Close the feedback loop with users. Explicit user feedback (thumbs up/down, correction actions, explicit ratings) is a signal about quality that automated metrics miss. Building feedback mechanisms into the product surface and processing that feedback into evaluation improvements is the highest-leverage quality maintenance investment for most AI features.

Summary

Evaluation-driven development treats the evaluation dataset as the product specification. It is the concrete, testable artifact that defines what quality means for your AI feature. Building it is a product responsibility, not only an engineering one, because it encodes the quality standards derived from user research.

A production-quality evaluation dataset includes core cases, edge cases, adversarial cases, and golden examples, all labeled with ground truth and tagged for sliced analysis. It is versioned rigorously so quality trajectories can be tracked.
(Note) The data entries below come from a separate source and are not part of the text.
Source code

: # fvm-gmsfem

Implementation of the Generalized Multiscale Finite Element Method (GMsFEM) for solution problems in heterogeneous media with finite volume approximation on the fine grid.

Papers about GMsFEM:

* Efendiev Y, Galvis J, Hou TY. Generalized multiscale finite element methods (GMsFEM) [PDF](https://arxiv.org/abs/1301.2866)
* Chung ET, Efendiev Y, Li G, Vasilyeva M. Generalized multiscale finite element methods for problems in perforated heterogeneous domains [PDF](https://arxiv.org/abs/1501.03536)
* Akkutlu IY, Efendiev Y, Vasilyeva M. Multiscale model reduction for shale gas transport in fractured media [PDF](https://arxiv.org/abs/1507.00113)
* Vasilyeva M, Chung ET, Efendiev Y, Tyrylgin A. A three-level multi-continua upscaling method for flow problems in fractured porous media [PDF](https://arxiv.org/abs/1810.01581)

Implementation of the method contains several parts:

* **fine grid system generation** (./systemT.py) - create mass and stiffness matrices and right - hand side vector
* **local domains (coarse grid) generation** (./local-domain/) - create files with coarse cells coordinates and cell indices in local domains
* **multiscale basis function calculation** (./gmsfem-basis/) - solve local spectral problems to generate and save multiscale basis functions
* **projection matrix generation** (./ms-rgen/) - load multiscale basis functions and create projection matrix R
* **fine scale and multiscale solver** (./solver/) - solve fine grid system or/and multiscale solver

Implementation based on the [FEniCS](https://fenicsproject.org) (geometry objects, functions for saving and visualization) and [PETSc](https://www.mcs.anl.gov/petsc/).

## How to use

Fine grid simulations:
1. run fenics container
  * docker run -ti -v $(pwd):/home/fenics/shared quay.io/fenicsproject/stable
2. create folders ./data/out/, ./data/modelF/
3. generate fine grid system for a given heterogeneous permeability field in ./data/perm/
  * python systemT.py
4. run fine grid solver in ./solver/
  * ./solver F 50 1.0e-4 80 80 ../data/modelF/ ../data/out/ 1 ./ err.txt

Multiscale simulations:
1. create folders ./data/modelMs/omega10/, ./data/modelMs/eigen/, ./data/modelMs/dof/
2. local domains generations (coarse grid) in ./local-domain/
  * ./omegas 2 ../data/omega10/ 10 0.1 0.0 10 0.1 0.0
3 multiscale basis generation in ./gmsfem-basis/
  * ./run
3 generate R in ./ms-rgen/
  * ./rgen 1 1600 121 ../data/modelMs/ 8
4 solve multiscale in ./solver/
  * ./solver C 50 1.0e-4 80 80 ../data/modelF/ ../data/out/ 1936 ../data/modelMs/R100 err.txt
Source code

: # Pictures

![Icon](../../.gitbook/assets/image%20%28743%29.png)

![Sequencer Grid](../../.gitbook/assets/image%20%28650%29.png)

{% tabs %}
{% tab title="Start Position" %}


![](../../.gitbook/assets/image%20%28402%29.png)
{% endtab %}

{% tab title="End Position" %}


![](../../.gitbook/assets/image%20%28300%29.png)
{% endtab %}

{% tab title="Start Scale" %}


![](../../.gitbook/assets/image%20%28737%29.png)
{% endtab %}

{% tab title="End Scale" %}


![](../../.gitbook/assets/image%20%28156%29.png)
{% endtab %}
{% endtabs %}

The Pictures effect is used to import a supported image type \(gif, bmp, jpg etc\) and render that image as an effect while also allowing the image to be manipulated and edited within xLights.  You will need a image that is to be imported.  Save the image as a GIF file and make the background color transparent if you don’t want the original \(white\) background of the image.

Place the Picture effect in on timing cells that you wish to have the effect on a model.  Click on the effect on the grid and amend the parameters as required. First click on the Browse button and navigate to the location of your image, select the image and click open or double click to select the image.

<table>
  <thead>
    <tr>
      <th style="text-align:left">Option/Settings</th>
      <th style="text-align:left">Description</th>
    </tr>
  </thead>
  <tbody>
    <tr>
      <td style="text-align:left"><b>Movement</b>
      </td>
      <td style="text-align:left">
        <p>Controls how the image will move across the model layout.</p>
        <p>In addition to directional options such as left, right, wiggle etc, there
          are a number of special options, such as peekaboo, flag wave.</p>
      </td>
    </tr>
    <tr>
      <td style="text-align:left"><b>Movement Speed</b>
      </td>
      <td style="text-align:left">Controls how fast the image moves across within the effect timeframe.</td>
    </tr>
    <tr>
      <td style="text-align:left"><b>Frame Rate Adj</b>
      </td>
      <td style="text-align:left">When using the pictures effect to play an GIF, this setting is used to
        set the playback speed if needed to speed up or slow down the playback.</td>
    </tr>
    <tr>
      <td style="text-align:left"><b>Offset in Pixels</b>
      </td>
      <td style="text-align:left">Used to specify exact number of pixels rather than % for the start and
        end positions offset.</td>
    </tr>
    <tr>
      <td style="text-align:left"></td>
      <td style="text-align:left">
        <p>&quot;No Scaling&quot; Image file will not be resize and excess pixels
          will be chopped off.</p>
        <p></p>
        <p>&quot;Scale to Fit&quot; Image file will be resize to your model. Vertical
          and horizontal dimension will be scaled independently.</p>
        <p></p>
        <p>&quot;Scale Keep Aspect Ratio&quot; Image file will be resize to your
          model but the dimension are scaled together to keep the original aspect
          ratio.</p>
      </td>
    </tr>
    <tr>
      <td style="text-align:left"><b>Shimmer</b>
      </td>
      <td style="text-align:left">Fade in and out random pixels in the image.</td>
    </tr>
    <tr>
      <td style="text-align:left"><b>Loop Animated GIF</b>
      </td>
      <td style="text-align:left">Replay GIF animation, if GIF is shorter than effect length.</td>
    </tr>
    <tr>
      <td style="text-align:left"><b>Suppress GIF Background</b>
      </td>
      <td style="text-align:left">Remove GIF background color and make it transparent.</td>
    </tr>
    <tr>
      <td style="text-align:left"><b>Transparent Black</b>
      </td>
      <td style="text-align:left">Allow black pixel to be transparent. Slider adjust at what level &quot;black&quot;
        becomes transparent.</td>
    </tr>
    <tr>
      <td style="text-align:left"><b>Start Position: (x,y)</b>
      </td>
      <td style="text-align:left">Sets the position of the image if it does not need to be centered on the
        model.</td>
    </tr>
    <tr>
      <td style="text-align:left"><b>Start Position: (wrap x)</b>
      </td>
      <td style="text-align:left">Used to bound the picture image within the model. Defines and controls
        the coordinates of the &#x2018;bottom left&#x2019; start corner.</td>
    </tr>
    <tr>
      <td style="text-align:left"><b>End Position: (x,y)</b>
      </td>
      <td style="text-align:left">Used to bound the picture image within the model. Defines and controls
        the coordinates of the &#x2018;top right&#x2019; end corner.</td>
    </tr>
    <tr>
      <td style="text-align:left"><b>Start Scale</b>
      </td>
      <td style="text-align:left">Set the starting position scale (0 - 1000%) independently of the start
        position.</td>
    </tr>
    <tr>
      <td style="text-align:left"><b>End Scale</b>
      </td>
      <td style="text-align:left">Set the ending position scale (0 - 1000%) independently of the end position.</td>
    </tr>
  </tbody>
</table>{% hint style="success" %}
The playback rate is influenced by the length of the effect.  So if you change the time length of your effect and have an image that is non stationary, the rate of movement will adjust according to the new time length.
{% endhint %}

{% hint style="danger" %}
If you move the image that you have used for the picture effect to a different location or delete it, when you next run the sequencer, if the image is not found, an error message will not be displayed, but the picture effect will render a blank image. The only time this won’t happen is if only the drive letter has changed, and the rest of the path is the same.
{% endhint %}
The three-layer evaluation stack, consisting of continuous automated metrics, weekly LLM-as-judge, and periodic human evaluation, provides the breadth, speed, and nuance that no single evaluation method can offer alone.

A/B testing in production needs AI-specific discipline around sample size, novelty effects, spillover, and segment heterogeneity. Regression testing protects quality as the AI evolves, with thresholds that make trade-off decisions explicit rather than invisible. Quality maintenance in production, through monitoring, evaluation set harvesting, and feedback loops, is the ongoing work that keeps shipped AI features trustworthy as the world changes.

The teams that take evaluation seriously as a product discipline ship AI features that users trust and continue to use. The teams that treat it as QA overhead ship AI features that work in demos and disappoint in production.